-- DATA TO EXAMINE follows --
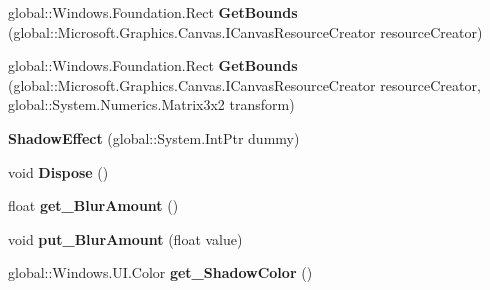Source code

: \begin{DoxyCompactItemize}
\item 
\mbox{\label{class_microsoft_1_1_graphics_1_1_canvas_1_1_effects_1_1_shadow_effect_a74974b8df0482f01e4e4c8267d217afb}} 
global\+::\+Windows.\+Foundation.\+Rect {\bfseries Get\+Bounds} (global\+::\+Microsoft.\+Graphics.\+Canvas.\+I\+Canvas\+Resource\+Creator resource\+Creator)
\item 
\mbox{\label{class_microsoft_1_1_graphics_1_1_canvas_1_1_effects_1_1_shadow_effect_a9814bbd0429ff479d8ddd4998601c43d}} 
global\+::\+Windows.\+Foundation.\+Rect {\bfseries Get\+Bounds} (global\+::\+Microsoft.\+Graphics.\+Canvas.\+I\+Canvas\+Resource\+Creator resource\+Creator, global\+::\+System.\+Numerics.\+Matrix3x2 transform)
\item 
\mbox{\label{class_microsoft_1_1_graphics_1_1_canvas_1_1_effects_1_1_shadow_effect_a31ee829e7b76a3af6f36ea4b38c62c57}} 
{\bfseries Shadow\+Effect} (global\+::\+System.\+Int\+Ptr dummy)
\item 
\mbox{\label{class_microsoft_1_1_graphics_1_1_canvas_1_1_effects_1_1_shadow_effect_a73406e739d302a61cfd5aefe0433a499}} 
void {\bfseries Dispose} ()
\item 
\mbox{\label{class_microsoft_1_1_graphics_1_1_canvas_1_1_effects_1_1_shadow_effect_a68acc2d1a4491bb3ca7736b7a083a90c}} 
float {\bfseries get\+\_\+\+Blur\+Amount} ()
\item 
\mbox{\label{class_microsoft_1_1_graphics_1_1_canvas_1_1_effects_1_1_shadow_effect_a7a269550a65eebb6e9635d3b6bd9b2b1}} 
void {\bfseries put\+\_\+\+Blur\+Amount} (float value)
\item 
\mbox{\label{class_microsoft_1_1_graphics_1_1_canvas_1_1_effects_1_1_shadow_effect_a4398f180b368e7f56f3a362d05ba18d2}} 
global\+::\+Windows.\+U\+I.\+Color {\bfseries get\+\_\+\+Shadow\+Color} ()

\end{DoxyCompactItemize}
-- DATA TO EXAMINE concluded --
ACTION ITEM
The data above must be written out again word for word, without its pictures.

EXPECTED ANSWER
Source code

: \begin{DoxyCompactItemize}
\item 
\mbox{\label{class_microsoft_1_1_graphics_1_1_canvas_1_1_effects_1_1_shadow_effect_a74974b8df0482f01e4e4c8267d217afb}} 
global\+::\+Windows.\+Foundation.\+Rect {\bfseries Get\+Bounds} (global\+::\+Microsoft.\+Graphics.\+Canvas.\+I\+Canvas\+Resource\+Creator resource\+Creator)
\item 
\mbox{\label{class_microsoft_1_1_graphics_1_1_canvas_1_1_effects_1_1_shadow_effect_a9814bbd0429ff479d8ddd4998601c43d}} 
global\+::\+Windows.\+Foundation.\+Rect {\bfseries Get\+Bounds} (global\+::\+Microsoft.\+Graphics.\+Canvas.\+I\+Canvas\+Resource\+Creator resource\+Creator, global\+::\+System.\+Numerics.\+Matrix3x2 transform)
\item 
\mbox{\label{class_microsoft_1_1_graphics_1_1_canvas_1_1_effects_1_1_shadow_effect_a31ee829e7b76a3af6f36ea4b38c62c57}} 
{\bfseries Shadow\+Effect} (global\+::\+System.\+Int\+Ptr dummy)
\item 
\mbox{\label{class_microsoft_1_1_graphics_1_1_canvas_1_1_effects_1_1_shadow_effect_a73406e739d302a61cfd5aefe0433a499}} 
void {\bfseries Dispose} ()
\item 
\mbox{\label{class_microsoft_1_1_graphics_1_1_canvas_1_1_effects_1_1_shadow_effect_a68acc2d1a4491bb3ca7736b7a083a90c}} 
float {\bfseries get\+\_\+\+Blur\+Amount} ()
\item 
\mbox{\label{class_microsoft_1_1_graphics_1_1_canvas_1_1_effects_1_1_shadow_effect_a7a269550a65eebb6e9635d3b6bd9b2b1}} 
void {\bfseries put\+\_\+\+Blur\+Amount} (float value)
\item 
\mbox{\label{class_microsoft_1_1_graphics_1_1_canvas_1_1_effects_1_1_shadow_effect_a4398f180b368e7f56f3a362d05ba18d2}} 
global\+::\+Windows.\+U\+I.\+Color {\bfseries get\+\_\+\+Shadow\+Color} ()

\end{DoxyCompactItemize}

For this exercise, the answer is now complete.